**Data to process:**
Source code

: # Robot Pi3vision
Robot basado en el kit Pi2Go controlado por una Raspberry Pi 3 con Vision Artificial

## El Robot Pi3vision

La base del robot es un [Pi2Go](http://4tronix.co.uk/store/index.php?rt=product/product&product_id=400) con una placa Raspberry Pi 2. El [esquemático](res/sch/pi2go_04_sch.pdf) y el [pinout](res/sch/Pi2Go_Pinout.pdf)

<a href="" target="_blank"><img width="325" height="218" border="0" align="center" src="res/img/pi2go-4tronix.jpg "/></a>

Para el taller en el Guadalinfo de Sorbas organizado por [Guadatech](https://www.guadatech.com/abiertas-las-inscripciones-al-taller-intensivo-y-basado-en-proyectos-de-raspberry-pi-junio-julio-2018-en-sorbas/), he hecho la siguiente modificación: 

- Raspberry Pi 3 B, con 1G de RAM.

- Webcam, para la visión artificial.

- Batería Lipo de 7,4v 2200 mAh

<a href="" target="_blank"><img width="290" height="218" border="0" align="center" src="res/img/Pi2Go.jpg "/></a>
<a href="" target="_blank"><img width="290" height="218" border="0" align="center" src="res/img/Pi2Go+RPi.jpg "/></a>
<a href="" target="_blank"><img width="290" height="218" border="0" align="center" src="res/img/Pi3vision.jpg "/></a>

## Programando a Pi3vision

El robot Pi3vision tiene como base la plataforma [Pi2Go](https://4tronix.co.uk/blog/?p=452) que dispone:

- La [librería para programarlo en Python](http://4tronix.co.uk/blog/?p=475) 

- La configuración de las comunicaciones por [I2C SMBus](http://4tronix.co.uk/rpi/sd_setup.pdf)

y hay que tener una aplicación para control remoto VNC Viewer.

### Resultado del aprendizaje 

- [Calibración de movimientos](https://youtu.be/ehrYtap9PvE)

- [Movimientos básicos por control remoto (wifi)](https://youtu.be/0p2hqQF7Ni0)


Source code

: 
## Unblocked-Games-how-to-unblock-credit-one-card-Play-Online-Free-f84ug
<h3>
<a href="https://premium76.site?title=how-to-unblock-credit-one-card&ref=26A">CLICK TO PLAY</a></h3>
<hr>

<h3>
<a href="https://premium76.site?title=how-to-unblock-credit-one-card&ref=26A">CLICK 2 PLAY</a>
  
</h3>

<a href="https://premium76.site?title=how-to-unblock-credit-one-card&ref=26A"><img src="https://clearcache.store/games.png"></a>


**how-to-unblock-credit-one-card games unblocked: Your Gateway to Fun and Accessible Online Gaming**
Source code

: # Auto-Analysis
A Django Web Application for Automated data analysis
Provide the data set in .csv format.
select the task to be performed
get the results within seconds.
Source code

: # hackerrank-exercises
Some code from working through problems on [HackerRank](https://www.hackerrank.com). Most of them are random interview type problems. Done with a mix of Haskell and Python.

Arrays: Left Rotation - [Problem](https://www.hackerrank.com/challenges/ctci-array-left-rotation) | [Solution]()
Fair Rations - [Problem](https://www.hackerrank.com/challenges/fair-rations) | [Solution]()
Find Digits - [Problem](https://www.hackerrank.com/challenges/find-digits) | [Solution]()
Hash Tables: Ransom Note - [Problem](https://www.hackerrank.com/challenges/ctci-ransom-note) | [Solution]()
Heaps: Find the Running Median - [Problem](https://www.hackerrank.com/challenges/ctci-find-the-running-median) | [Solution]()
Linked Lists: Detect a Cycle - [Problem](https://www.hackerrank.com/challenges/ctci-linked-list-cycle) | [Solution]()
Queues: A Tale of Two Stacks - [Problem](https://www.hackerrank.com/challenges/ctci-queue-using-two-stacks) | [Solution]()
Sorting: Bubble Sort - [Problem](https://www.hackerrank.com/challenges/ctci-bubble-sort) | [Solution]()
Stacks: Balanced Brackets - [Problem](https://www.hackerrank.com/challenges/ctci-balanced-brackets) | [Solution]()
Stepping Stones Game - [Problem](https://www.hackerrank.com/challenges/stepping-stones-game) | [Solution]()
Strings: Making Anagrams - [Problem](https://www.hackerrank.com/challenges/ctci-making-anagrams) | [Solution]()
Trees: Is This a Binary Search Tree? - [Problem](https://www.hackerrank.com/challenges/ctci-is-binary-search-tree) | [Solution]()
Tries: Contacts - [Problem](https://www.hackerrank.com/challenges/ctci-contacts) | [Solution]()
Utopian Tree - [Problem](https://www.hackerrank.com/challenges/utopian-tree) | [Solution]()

**Directions:** Take the line with "get the results within seconds." and all lines after it through the end of the records, and write them out exactly; include nothing else.

**Written answer:**
get the results within seconds.
Source code

: # hackerrank-exercises
Some code from working through problems on [HackerRank](https://www.hackerrank.com). Most of them are random interview type problems. Done with a mix of Haskell and Python.

Arrays: Left Rotation - [Problem](https://www.hackerrank.com/challenges/ctci-array-left-rotation) | [Solution]()
Fair Rations - [Problem](https://www.hackerrank.com/challenges/fair-rations) | [Solution]()
Find Digits - [Problem](https://www.hackerrank.com/challenges/find-digits) | [Solution]()
Hash Tables: Ransom Note - [Problem](https://www.hackerrank.com/challenges/ctci-ransom-note) | [Solution]()
Heaps: Find the Running Median - [Problem](https://www.hackerrank.com/challenges/ctci-find-the-running-median) | [Solution]()
Linked Lists: Detect a Cycle - [Problem](https://www.hackerrank.com/challenges/ctci-linked-list-cycle) | [Solution]()
Queues: A Tale of Two Stacks - [Problem](https://www.hackerrank.com/challenges/ctci-queue-using-two-stacks) | [Solution]()
Sorting: Bubble Sort - [Problem](https://www.hackerrank.com/challenges/ctci-bubble-sort) | [Solution]()
Stacks: Balanced Brackets - [Problem](https://www.hackerrank.com/challenges/ctci-balanced-brackets) | [Solution]()
Stepping Stones Game - [Problem](https://www.hackerrank.com/challenges/stepping-stones-game) | [Solution]()
Strings: Making Anagrams - [Problem](https://www.hackerrank.com/challenges/ctci-making-anagrams) | [Solution]()
Trees: Is This a Binary Search Tree? - [Problem](https://www.hackerrank.com/challenges/ctci-is-binary-search-tree) | [Solution]()
Tries: Contacts - [Problem](https://www.hackerrank.com/challenges/ctci-contacts) | [Solution]()
Utopian Tree - [Problem](https://www.hackerrank.com/challenges/utopian-tree) | [Solution]()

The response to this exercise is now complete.